The mountains within the province of Rio de Janeiro provided the ideal conditions for coffee cultivation, which soon after expanded to Minas Gerais and São Paulo. The rich argillic soil, referred to in Portuguese as terra roxa for its reddish color, combined with milder climate, moderate rainfall, and elevated altitude allowed for successful coffee growing. The photographer Louis Agassiz, who journeyed through Brazil in the 1860s, noted the expanse of coffee plantations across land previously occupied by “primeval forest,” and the quality of soil on which they were established. He stated, “Thanks to their perseverance and the favorable conditions presented by the constitution of their soil, the Brazilians have obtained a sort of monopoly on coffee.”

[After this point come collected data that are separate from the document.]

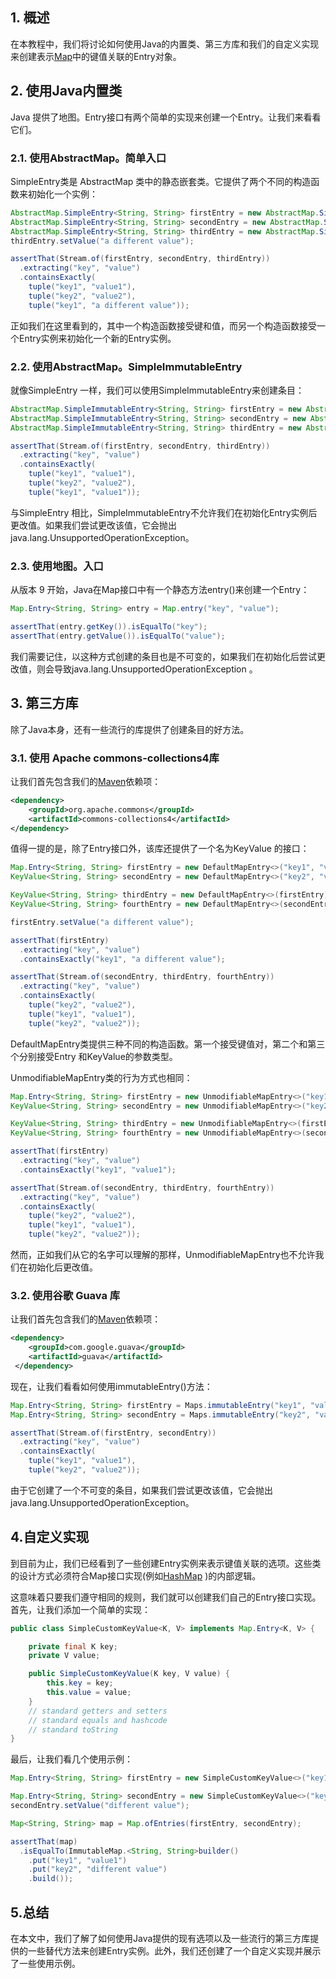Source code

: ## 1. 概述

在本教程中，我们将讨论如何使用Java的内置类、第三方库和我们的自定义实现来创建表示[Map](https://www.baeldung.com/java-map-entry)中的键值关联的Entry对象。

## 2. 使用Java内置类

Java 提供了地图。Entry接口有两个简单的实现来创建一个Entry。让我们来看看它们。

### 2.1. 使用AbstractMap。简单入口

SimpleEntry类是 AbstractMap 类中的静态嵌套类。它提供了两个不同的构造函数来初始化一个实例：

```java
AbstractMap.SimpleEntry<String, String> firstEntry = new AbstractMap.SimpleEntry<>("key1", "value1");
AbstractMap.SimpleEntry<String, String> secondEntry = new AbstractMap.SimpleEntry<>("key2", "value2");
AbstractMap.SimpleEntry<String, String> thirdEntry = new AbstractMap.SimpleEntry<>(firstEntry);
thirdEntry.setValue("a different value");

assertThat(Stream.of(firstEntry, secondEntry, thirdEntry))
  .extracting("key", "value")
  .containsExactly(
    tuple("key1", "value1"),
    tuple("key2", "value2"),
    tuple("key1", "a different value"));
```

正如我们在这里看到的，其中一个构造函数接受键和值，而另一个构造函数接受一个Entry实例来初始化一个新的Entry实例。

### 2.2. 使用AbstractMap。SimpleImmutableEntry

就像SimpleEntry 一样，我们可以使用SimpleImmutableEntry来创建条目：

```java
AbstractMap.SimpleImmutableEntry<String, String> firstEntry = new AbstractMap.SimpleImmutableEntry<>("key1", "value1");
AbstractMap.SimpleImmutableEntry<String, String> secondEntry = new AbstractMap.SimpleImmutableEntry<>("key2", "value2");
AbstractMap.SimpleImmutableEntry<String, String> thirdEntry = new AbstractMap.SimpleImmutableEntry<>(firstEntry);

assertThat(Stream.of(firstEntry, secondEntry, thirdEntry))
  .extracting("key", "value")
  .containsExactly(
    tuple("key1", "value1"),
    tuple("key2", "value2"),
    tuple("key1", "value1"));
```

与SimpleEntry 相比，SimpleImmutableEntry不允许我们在初始化Entry实例后更改值。如果我们尝试更改该值，它会抛出java.lang.UnsupportedOperationException。

### 2.3. 使用地图。入口

从版本 9 开始，Java在Map接口中有一个静态方法entry()来创建一个Entry：

```java
Map.Entry<String, String> entry = Map.entry("key", "value");

assertThat(entry.getKey()).isEqualTo("key");
assertThat(entry.getValue()).isEqualTo("value");
```

我们需要记住，以这种方式创建的条目也是不可变的，如果我们在初始化后尝试更改值，则会导致java.lang.UnsupportedOperationException 。

## 3. 第三方库

除了Java本身，还有一些流行的库提供了创建条目的好方法。

### 3.1. 使用 Apache commons-collections4库

让我们首先包含我们的[Maven](https://mvnrepository.com/artifact/org.apache.commons/commons-collections4/4.4)依赖项：

```xml
<dependency>
    <groupId>org.apache.commons</groupId>
    <artifactId>commons-collections4</artifactId>
</dependency>
```

值得一提的是，除了Entry接口外，该库还提供了一个名为KeyValue 的接口：

```java
Map.Entry<String, String> firstEntry = new DefaultMapEntry<>("key1", "value1");
KeyValue<String, String> secondEntry = new DefaultMapEntry<>("key2", "value2");

KeyValue<String, String> thirdEntry = new DefaultMapEntry<>(firstEntry);
KeyValue<String, String> fourthEntry = new DefaultMapEntry<>(secondEntry);

firstEntry.setValue("a different value");

assertThat(firstEntry)
  .extracting("key", "value")
  .containsExactly("key1", "a different value");

assertThat(Stream.of(secondEntry, thirdEntry, fourthEntry))
  .extracting("key", "value")
  .containsExactly(
    tuple("key2", "value2"),
    tuple("key1", "value1"),
    tuple("key2", "value2"));
```

DefaultMapEntry类提供三种不同的构造函数。第一个接受键值对，第二个和第三个分别接受Entry 和KeyValue的参数类型。

UnmodifiableMapEntry类的行为方式也相同：

```java
Map.Entry<String, String> firstEntry = new UnmodifiableMapEntry<>("key1", "value1");
KeyValue<String, String> secondEntry = new UnmodifiableMapEntry<>("key2", "value2");

KeyValue<String, String> thirdEntry = new UnmodifiableMapEntry<>(firstEntry);
KeyValue<String, String> fourthEntry = new UnmodifiableMapEntry<>(secondEntry);

assertThat(firstEntry)
  .extracting("key", "value")
  .containsExactly("key1", "value1");

assertThat(Stream.of(secondEntry, thirdEntry, fourthEntry))
  .extracting("key", "value")
  .containsExactly(
    tuple("key2", "value2"),
    tuple("key1", "value1"),
    tuple("key2", "value2"));
```

然而，正如我们从它的名字可以理解的那样，UnmodifiableMapEntry也不允许我们在初始化后更改值。

### 3.2. 使用谷歌 Guava 库

让我们首先包含我们的[Maven](https://mvnrepository.com/artifact/com.google.guava/guava/31.0.1-jre)依赖项：

```xml
<dependency>
    <groupId>com.google.guava</groupId>
    <artifactId>guava</artifactId>
 </dependency>
```

现在，让我们看看如何使用immutableEntry()方法：

```java
Map.Entry<String, String> firstEntry = Maps.immutableEntry("key1", "value1");
Map.Entry<String, String> secondEntry = Maps.immutableEntry("key2", "value2");

assertThat(Stream.of(firstEntry, secondEntry))
  .extracting("key", "value")
  .containsExactly(
    tuple("key1", "value1"),
    tuple("key2", "value2"));
```

由于它创建了一个不可变的条目，如果我们尝试更改该值，它会抛出java.lang.UnsupportedOperationException。

## 4.自定义实现

到目前为止，我们已经看到了一些创建Entry实例来表示键值关联的选项。这些类的设计方式必须符合Map接口实现(例如[HashMap](https://www.baeldung.com/java-hashmap) )的内部逻辑。 

这意味着只要我们遵守相同的规则，我们就可以创建我们自己的Entry接口实现。首先，让我们添加一个简单的实现：

```java
public class SimpleCustomKeyValue<K, V> implements Map.Entry<K, V> {

    private final K key;
    private V value;

    public SimpleCustomKeyValue(K key, V value) {
        this.key = key;
        this.value = value;
    }
    // standard getters and setters
    // standard equals and hashcode
    // standard toString
}
```

最后，让我们看几个使用示例：

```java
Map.Entry<String, String> firstEntry = new SimpleCustomKeyValue<>("key1", "value1");

Map.Entry<String, String> secondEntry = new SimpleCustomKeyValue<>("key2", "value2");
secondEntry.setValue("different value");

Map<String, String> map = Map.ofEntries(firstEntry, secondEntry);

assertThat(map)
  .isEqualTo(ImmutableMap.<String, String>builder()
    .put("key1", "value1")
    .put("key2", "different value")
    .build());
```

## 5.总结

在本文中，我们了解了如何使用Java提供的现有选项以及一些流行的第三方库提供的一些替代方法来创建Entry实例。此外，我们还创建了一个自定义实现并展示了一些使用示例。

Nineteenth-century prints and paintings of coffee fazendas often note these favorable conditions while avoiding reference to the environmental consequences of the coffee industry. Published in Johann Jacob Steinmann’s (1800-1844) travel book, the hand-colored lithograph Plantação de Café features a small productive coffee fazenda in the province of Rio de Janeiro. Visible are orderly rows of coffee bushes lining the hillsides, mountains implying altitude, glowing light and some clouds optimistically suggesting moderate weather and climate, and small streams providing water for the processing of harvested coffee berries. The tamed and cultivated fields are distinct from the wildly growing trees at the left of the composition and the sprawling landscape of rugged mountains extending into the distance. Unfortunately, due to widespread deforestation performed for coffee fazendas, waterways evaporated more quickly, leading to drought, shifting rainfall patterns, and unstable temperatures. Rather than regular, moderate rainfall that benefited coffee cultivation, rains became less frequent but heavier. Torrential downpours washed through the bare channels between carefully spaced out coffee bushes, stripping the land of rich topsoil.

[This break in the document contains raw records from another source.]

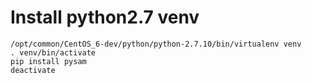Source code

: # Install python2.7 venv

```
/opt/common/CentOS_6-dev/python/python-2.7.10/bin/virtualenv venv
. venv/bin/activate
pip install pysam
deactivate
```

Painting of a mountainous landscape

Friedrich Salathé, Plantação de Café, 1835-1839, from Johann Jacob Steinmann, Souvenirs de Rio de Janeiro (Basel, Switzerland: J. Steinmann], 1835-1839).

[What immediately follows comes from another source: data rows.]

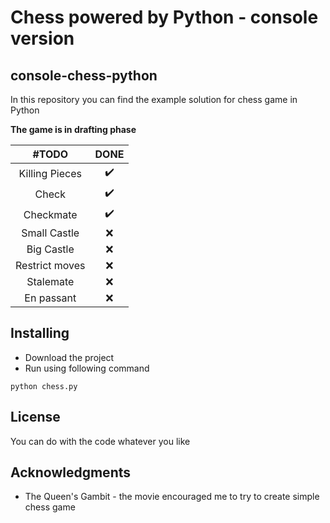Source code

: # Chess powered by Python - console version
## console-chess-python

In this repository you can find the example solution for chess game in Python

**The game is in drafting phase**

| #TODO | DONE |
| :---: | :---: |
| Killing Pieces | ✔️ |
| Check | ✔️ |
| Checkmate | ✔️ |
| Small Castle | ❌ |
| Big Castle | ❌ |
| Restrict moves | ❌ |
| Stalemate | ❌ |
| En passant | ❌ |

## Installing 
* Download the project
* Run using following command
```
python chess.py
```
## License
You can do with the code whatever you like

## Acknowledgments

* The Queen's Gambit - the movie encouraged me to try to create simple chess game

For the past several months, as the world seemed to be both literally and figuratively on fire, I contemplated images of burnt forests, bare hillsides, eroded soil, and enslaved laborers. Culled from the collection of the Mertz Library and Biodiversity Heritage Library, I read nineteenth-century descriptions of the science behind coffee cultivation, the ecological consequences of such agricultural methods, and the fears about losing an industry that fueled a young nation. I considered artworks that celebrated the coffee industry and denied the climate change and degradation that it caused, and worked to contextualize them within this environmental history. During this summer of struggle, as we all have been quarantined and forced to perform tasks remotely while avoiding the distractions of the news, I remain sincerely grateful for the assistance of the staff at the New York Botanical Garden, LuEsther T. Mertz Library, and the Humanities Institute. In particular, I am thankful for the supportive and thought-provoking discussions with Humanities Institute Director, Vanessa Sellers, and Reference Librarian, Samantha D’Acunto, and the rich resources compiled by Samantha. I am also deeply appreciative of consultations with NYBG scientists Dr. Douglas Daly and Dr. Andrew Henderson, Conservation Librarian Olga Marder, and former NYBG fellow Dr. Tim Lorek. Like all researchers in the present moment, a challenge during this fellowship was access to materials. But thanks to digital material compiled by Samantha, and guidance from staff on scientific topics that initially seemed far beyond my grasp as an art historian, I am better equipped to examine the visual culture of coffee cultivation in nineteenth-century Brazil.